Exercise. Every line of the data that contains the string "their" must be copied.
━━━━━ Record excerpts ━━━━━
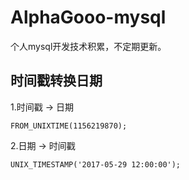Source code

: # AlphaGooo-mysql
个人mysql开发技术积累，不定期更新。

## 时间戳转换日期

1.时间戳 -> 日期
```
FROM_UNIXTIME(1156219870);
```

2.日期 -> 时间戳
```
UNIX_TIMESTAMP('2017-05-29 12:00:00');
```
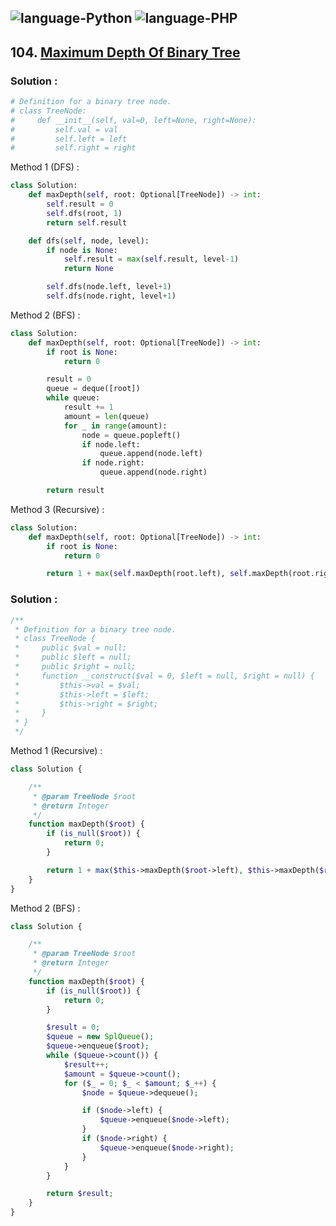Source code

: ![language-Python](https://img.shields.io/badge/%20-Python-ffd43b?style=for-the-badge&logo=PYTHON)
![language-PHP](https://img.shields.io/badge/%20-PHP-acb1f9?style=for-the-badge&logo=PHP)
---

## 104. [Maximum Depth Of Binary Tree](https://leetcode.com/problems/maximum-depth-of-binary-tree)

### Solution :

```python
# Definition for a binary tree node.
# class TreeNode:
#     def __init__(self, val=0, left=None, right=None):
#         self.val = val
#         self.left = left
#         self.right = right
```

Method 1 (DFS) :
```python
class Solution:
    def maxDepth(self, root: Optional[TreeNode]) -> int:
        self.result = 0
        self.dfs(root, 1)
        return self.result

    def dfs(self, node, level):
        if node is None:
            self.result = max(self.result, level-1)
            return None

        self.dfs(node.left, level+1)
        self.dfs(node.right, level+1)
```

Method 2 (BFS) :
```python
class Solution:
    def maxDepth(self, root: Optional[TreeNode]) -> int:
        if root is None:
            return 0

        result = 0
        queue = deque([root])
        while queue:
            result += 1
            amount = len(queue)
            for _ in range(amount):
                node = queue.popleft()
                if node.left:
                    queue.append(node.left)
                if node.right:
                    queue.append(node.right)

        return result
```

Method 3 (Recursive) :
```python
class Solution:
    def maxDepth(self, root: Optional[TreeNode]) -> int:
        if root is None:
            return 0

        return 1 + max(self.maxDepth(root.left), self.maxDepth(root.right))
```

### Solution :

```php
/**
 * Definition for a binary tree node.
 * class TreeNode {
 *     public $val = null;
 *     public $left = null;
 *     public $right = null;
 *     function __construct($val = 0, $left = null, $right = null) {
 *         $this->val = $val;
 *         $this->left = $left;
 *         $this->right = $right;
 *     }
 * }
 */
```

Method 1 (Recursive) :
```php
class Solution {

    /**
     * @param TreeNode $root
     * @return Integer
     */
    function maxDepth($root) {
        if (is_null($root)) {
            return 0;
        }

        return 1 + max($this->maxDepth($root->left), $this->maxDepth($root->right));
    }
}
```

Method 2 (BFS) :
```php
class Solution {

    /**
     * @param TreeNode $root
     * @return Integer
     */
    function maxDepth($root) {
        if (is_null($root)) {
            return 0;
        }

        $result = 0;
        $queue = new SplQueue();
        $queue->enqueue($root);
        while ($queue->count()) {
            $result++;
            $amount = $queue->count();
            for ($_ = 0; $_ < $amount; $_++) {
                $node = $queue->dequeue();

                if ($node->left) {
                    $queue->enqueue($node->left);
                }
                if ($node->right) {
                    $queue->enqueue($node->right);
                }
            }
        }

        return $result;
    }
}
```
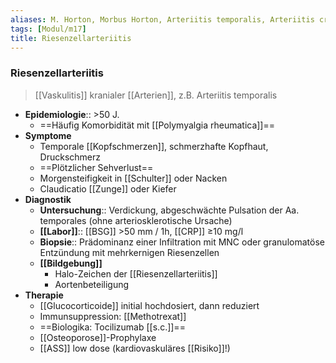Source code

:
 ```yaml
---
aliases: M. Horton, Morbus Horton, Arteriitis temporalis, Arteriitis cranialis
tags: [Modul/m17]
title: Riesenzellarteriitis
---
```

### Riesenzellarteriitis
> [[Vaskulitis]] kranialer [[Arterien]], z.B. Arteriitis temporalis
- **Epidemiologie**:: >50 J.
	- ==Häufig Komorbidität mit [[Polymyalgia rheumatica]]==
- **Symptome**
	- Temporale [[Kopfschmerzen]], schmerzhafte Kopfhaut, Druckschmerz
	- ==Plötzlicher Sehverlust==
	- Morgensteifigkeit in [[Schulter]] oder Nacken
	- Claudicatio [[Zunge]] oder Kiefer
- **Diagnostik**
	- **Untersuchung**:: Verdickung, abgeschwächte Pulsation der Aa. temporales (ohne arteriosklerotische Ursache)
	- **[[Labor]]**:: [[BSG]] >50 mm / 1h, [[CRP]] ≥10 mg/l
	- **Biopsie**:: Prädominanz einer Infiltration mit MNC oder granulomatöse Entzündung mit mehrkernigen Riesenzellen
	- **[[Bildgebung]]**
		- Halo-Zeichen der [[Riesenzellarteriitis]]
		- Aortenbeteiligung
- **Therapie**
	- [[Glucocorticoide]] initial hochdosiert, dann reduziert
	- Immunsuppression: [[Methotrexat]]
	- ==Biologika: Tocilizumab [[s.c.]]==
	- [[Osteoporose]]-Prophylaxe
	- [[ASS]] low dose (kardiovaskuläres [[Risiko]]!)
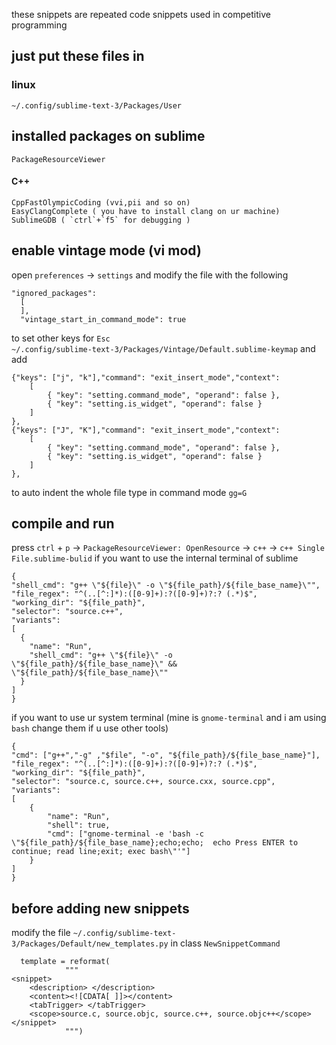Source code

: these snippets are repeated code snippets used in competitive programming
## just put these files in 
### linux
`~/.config/sublime-text-3/Packages/User`

## installed packages on sublime
```
PackageResourceViewer
```
#### C++
```
CppFastOlympicCoding (vvi,pii and so on)
EasyClangComplete ( you have to install clang on ur machine)
SublimeGDB ( `ctrl`+`f5` for debugging )
```
## enable vintage mode (vi mod)
open `preferences` -> `settings` and modify the file with the following
```
"ignored_packages":
  [
  ],
  "vintage_start_in_command_mode": true
```
to set other keys for `Esc`
<br>
`~/.config/sublime-text-3/Packages/Vintage/Default.sublime-keymap` and add

```
{"keys": ["j", "k"],"command": "exit_insert_mode","context":
	[
		{ "key": "setting.command_mode", "operand": false },
		{ "key": "setting.is_widget", "operand": false }
	]
},
{"keys": ["J", "K"],"command": "exit_insert_mode","context":
	[
		{ "key": "setting.command_mode", "operand": false },
		{ "key": "setting.is_widget", "operand": false }
	]
},
```
to auto indent the whole file type in command mode `gg=G`
	
## compile and run
press `ctrl` + `p` -> `PackageResourceViewer: OpenResource` -> `c++` -> `c++ Single File.sublime-bulid`
if you want to use the internal terminal of sublime
```
{
"shell_cmd": "g++ \"${file}\" -o \"${file_path}/${file_base_name}\"",
"file_regex": "^(..[^:]*):([0-9]+):?([0-9]+)?:? (.*)$",
"working_dir": "${file_path}",
"selector": "source.c++",
"variants":
[
  {
	"name": "Run",
	"shell_cmd": "g++ \"${file}\" -o \"${file_path}/${file_base_name}\" && \"${file_path}/${file_base_name}\""
  }
]
}
```
  if you want to use ur system terminal (mine is `gnome-terminal` and i am using `bash` change them if u use other tools)
```
{
"cmd": ["g++","-g" ,"$file", "-o", "${file_path}/${file_base_name}"],
"file_regex": "^(..[^:]*):([0-9]+):?([0-9]+)?:? (.*)$",
"working_dir": "${file_path}",
"selector": "source.c, source.c++, source.cxx, source.cpp",
"variants":
[
	{
		"name": "Run",
		"shell": true,
		"cmd": ["gnome-terminal -e 'bash -c \"${file_path}/${file_base_name};echo;echo;  echo Press ENTER to continue; read line;exit; exec bash\"'"]
	}
]    
}
```
## before adding new snippets
modify the file `~/.config/sublime-text-3/Packages/Default/new_templates.py` in class `NewSnippetCommand`
```
  template = reformat(
            """
<snippet>
	<description> </description>
	<content><![CDATA[ ]]></content>
	<tabTrigger> </tabTrigger>
	<scope>source.c, source.objc, source.c++, source.objc++</scope>
</snippet>
            """)
```
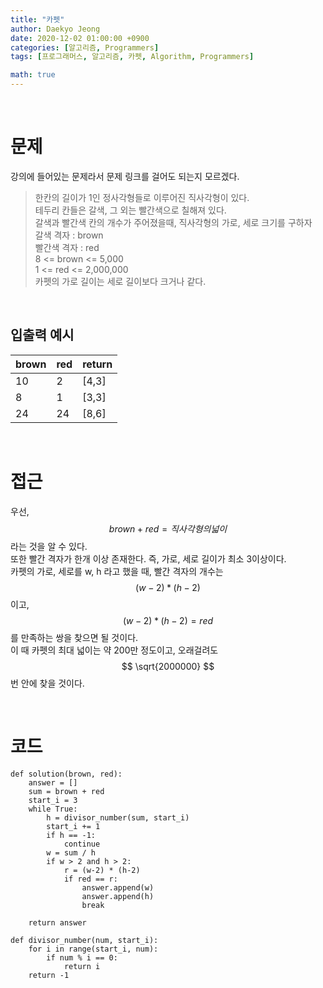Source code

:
```yaml
---
title: "카펫"
author: Daekyo Jeong
date: 2020-12-02 01:00:00 +0900
categories: [알고리즘, Programmers]
tags: [프로그래머스, 알고리즘, 카펫, Algorithm, Programmers]

math: true
---
```



<br/>

# 문제

강의에 들어있는 문제라서 문제 링크를 걸어도 되는지 모르겠다.

> 한칸의 길이가 1인 정사각형들로 이루어진 직사각형이 있다.      
> 테두리 칸들은 갈색, 그 외는 빨간색으로 칠해져 있다.   
> 갈색과 빨간색 칸의 개수가 주어졌을때, 직사각형의 가로, 세로 크기를 구하자   
> 갈색 격자 : brown      
> 빨간색 격자 : red    
> 8 <= brown <= 5,000   
> 1 <= red <= 2,000,000   
> 카펫의 가로 길이는 세로 길이보다 크거나 같다.      


<br/>

## 입출력 예시



| brown   | red | return |
|----------|----|--------|
| 10       | 2  | [4,3]  |
| 8        | 1  | [3,3]  |
| 24       | 24 | [8,6]  |



<br/>

# 접근

우선, $$ brown + red = 직사각형의 넓이 $$ 라는 것을 알 수 있다.   
또한 빨간 격자가 한개 이상 존재한다. 즉, 가로, 세로 길이가 최소 3이상이다.   
카펫의 가로, 세로를 w, h 라고 했을 때, 빨간 격자의 개수는 $$ (w-2) * (h-2) $$ 이고,      
$$ (w-2) * (h-2) = red $$ 를 만족하는 쌍을 찾으면 될 것이다.   
이 때 카펫의 최대 넓이는 약 200만 정도이고, 오래걸려도 $$ \sqrt{2000000} $$ 번 안에 찾을 것이다.   



<br/>

# 코드

```{.python}
def solution(brown, red):
    answer = []
    sum = brown + red
    start_i = 3
    while True:
        h = divisor_number(sum, start_i)
        start_i += 1
        if h == -1:
            continue
        w = sum / h
        if w > 2 and h > 2:
            r = (w-2) * (h-2)
            if red == r:
                answer.append(w)
                answer.append(h)
                break

    return answer

def divisor_number(num, start_i):
    for i in range(start_i, num):
        if num % i == 0:
            return i
    return -1
```

<br/>

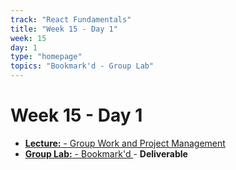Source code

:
 ```yaml
---
track: "React Fundamentals"
title: "Week 15 - Day 1"
week: 15
day: 1
type: "homepage"
topics: "Bookmark'd - Group Lab"
---
```



# Week 15 - Day 1

- [**Lecture:** - Group Work and Project Management ](/react-fundamentals/week-15/day-1/lecture-materials/group-work-and-project-management)
- [**Group Lab:** - Bookmark'd ](/react-fundamentals/week-15/day-1/labs/bookmarkd-lab) - **Deliverable**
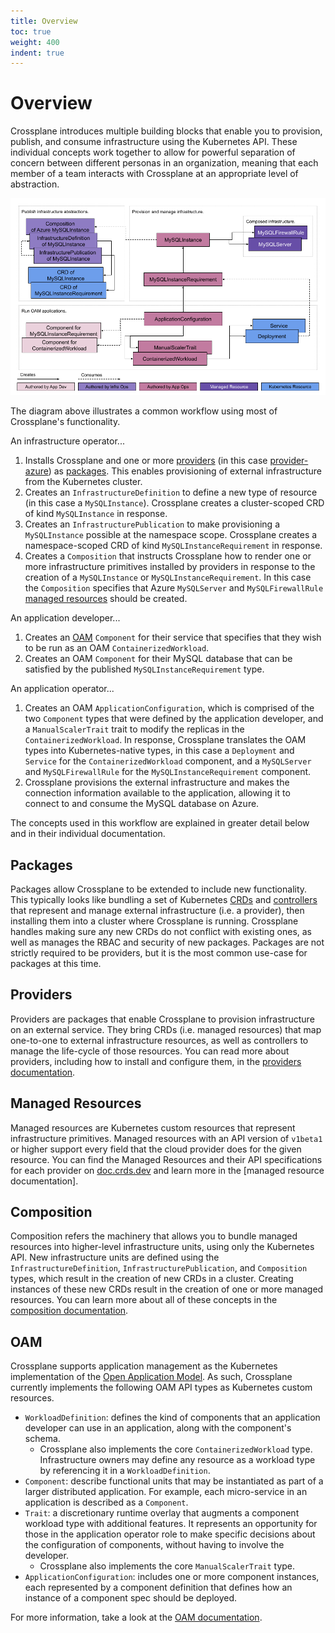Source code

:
 ```yaml
---
title: Overview
toc: true
weight: 400
indent: true
---
```


# Overview

Crossplane introduces multiple building blocks that enable you to provision,
publish, and consume infrastructure using the Kubernetes API. These individual
concepts work together to allow for powerful separation of concern between
different personas in an organization, meaning that each member of a team
interacts with Crossplane at an appropriate level of abstraction.

![Crossplane Concepts]

The diagram above illustrates a common workflow using most of Crossplane's
functionality.

An infrastructure operator...
1. Installs Crossplane and one or more [providers] (in this case
   [provider-azure]) as [packages]. This enables provisioning of external
   infrastructure from the Kubernetes cluster.
2. Creates an `InfrastructureDefinition` to define a new type of resource (in
   this case a `MySQLInstance`). Crossplane creates a cluster-scoped CRD of kind
   `MySQLInstance` in response.
3. Creates an `InfrastructurePublication` to make provisioning a `MySQLInstance`
   possible at the namespace scope. Crossplane creates a namespace-scoped CRD of
   kind `MySQLInstanceRequirement` in response.
4. Creates a `Composition` that instructs Crossplane how to render one or more
   infrastructure primitives installed by providers in response to the creation
   of a `MySQLInstance` or `MySQLInstanceRequirement`. In this case the
   `Composition` specifies that Azure `MySQLServer` and `MySQLFirewallRule`
   [managed resources] should be created.

An application developer...
1. Creates an [OAM] `Component` for their service that specifies that they wish
   to be run as an OAM `ContainerizedWorkload`.
2. Creates an OAM `Component` for their MySQL database that can be satisfied by
   the published `MySQLInstanceRequirement` type.

An application operator...
1. Creates an OAM `ApplicationConfiguration`, which is comprised of the two
   `Component` types that were defined by the application developer, and a
   `ManualScalerTrait` trait to modify the replicas in the
   `ContainerizedWorkload`. In response, Crossplane translates the OAM types
   into Kubernetes-native types, in this case a `Deployment` and `Service` for
   the `ContainerizedWorkload` component, and a `MySQLServer` and
   `MySQLFirewallRule` for the `MySQLInstanceRequirement` component.
2. Crossplane provisions the external infrastructure and makes the connection
   information available to the application, allowing it to connect to and
   consume the MySQL database on Azure.

The concepts used in this workflow are explained in greater detail below and in
their individual documentation.

## Packages

Packages allow Crossplane to be extended to include new functionality. This
typically looks like bundling a set of Kubernetes [CRDs] and [controllers] that
represent and manage external infrastructure (i.e. a provider), then installing
them into a cluster where Crossplane is running. Crossplane handles making sure
any new CRDs do not conflict with existing ones, as well as manages the RBAC and
security of new packages. Packages are not strictly required to be providers,
but it is the most common use-case for packages at this time.

## Providers

Providers are packages that enable Crossplane to provision infrastructure on an
external service. They bring CRDs (i.e. managed resources) that map one-to-one
to external infrastructure resources, as well as controllers to manage the
life-cycle of those resources. You can read more about providers, including how
to install and configure them, in the [providers documentation].

## Managed Resources

Managed resources are Kubernetes custom resources that represent infrastructure
primitives. Managed resources with an API version of `v1beta1` or higher support
every field that the cloud provider does for the given resource. You can find
the Managed Resources and their API specifications for each provider on
[doc.crds.dev] and learn more in the [managed resource documentation]. 

## Composition

Composition refers the machinery that allows you to bundle managed resources
into higher-level infrastructure units, using only the Kubernetes API. New
infrastructure units are defined using the `InfrastructureDefinition`,
`InfrastructurePublication`, and `Composition` types, which result in the
creation of new CRDs in a cluster. Creating instances of these new CRDs result
in the creation of one or more managed resources. You can learn more about all
of these concepts in the [composition documentation].

## OAM

Crossplane supports application management as the Kubernetes implementation of
the [Open Application Model]. As such, Crossplane currently implements the
following OAM API types as Kubernetes custom resources.

* `WorkloadDefinition`: defines the kind of components that an application
  developer can use in an application, along with the component's schema.
  * Crossplane also implements the core `ContainerizedWorkload` type.
    Infrastructure owners may define any resource as a workload type by
    referencing it in a `WorkloadDefinition`.
* `Component`: describe functional units that may be instantiated as part of a
  larger distributed application. For example, each micro-service in an
  application is described as a `Component`.
* `Trait`: a discretionary runtime overlay that augments a component workload
  type with additional features. It represents an opportunity for those in the
  application operator role to make specific decisions about the configuration
  of components, without having to involve the developer.
  * Crossplane also implements the core `ManualScalerTrait` type.
* `ApplicationConfiguration`: includes one or more component instances, each
  represented by a component definition that defines how an instance of a
  component spec should be deployed.

For more information, take a look at the [OAM documentation].

<!-- Named Links -->

[Crossplane Concepts]: crossplane-concepts.png
[providers]: #providers
[provider-azure]: https://github.com/crossplane/provider-azure
[packages]: #packages
[managed resources]: #managed-resources
[OAM]: #oam
[CRDs]: https://kubernetes.io/docs/concepts/extend-kubernetes/api-extension/custom-resources/
[controllers]: https://kubernetes.io/docs/concepts/extend-kubernetes/api-extension/custom-resources/#custom-controllers
[providers documentation]: providers.md
[doc.crds.dev]: https://doc.crds.dev
[managed resources documentation]: managed-resources.md
[composition documentation]: composition.md
[Open Application Model]: https://oam.dev/
[OAM documentation]: oam.md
━━━━━
Expected answer.
1. Creates an [OAM] `Component` for their service that specifies that they wish
2. Creates an OAM `Component` for their MySQL database that can be satisfied by
their individual documentation.
the Managed Resources and their API specifications for each provider on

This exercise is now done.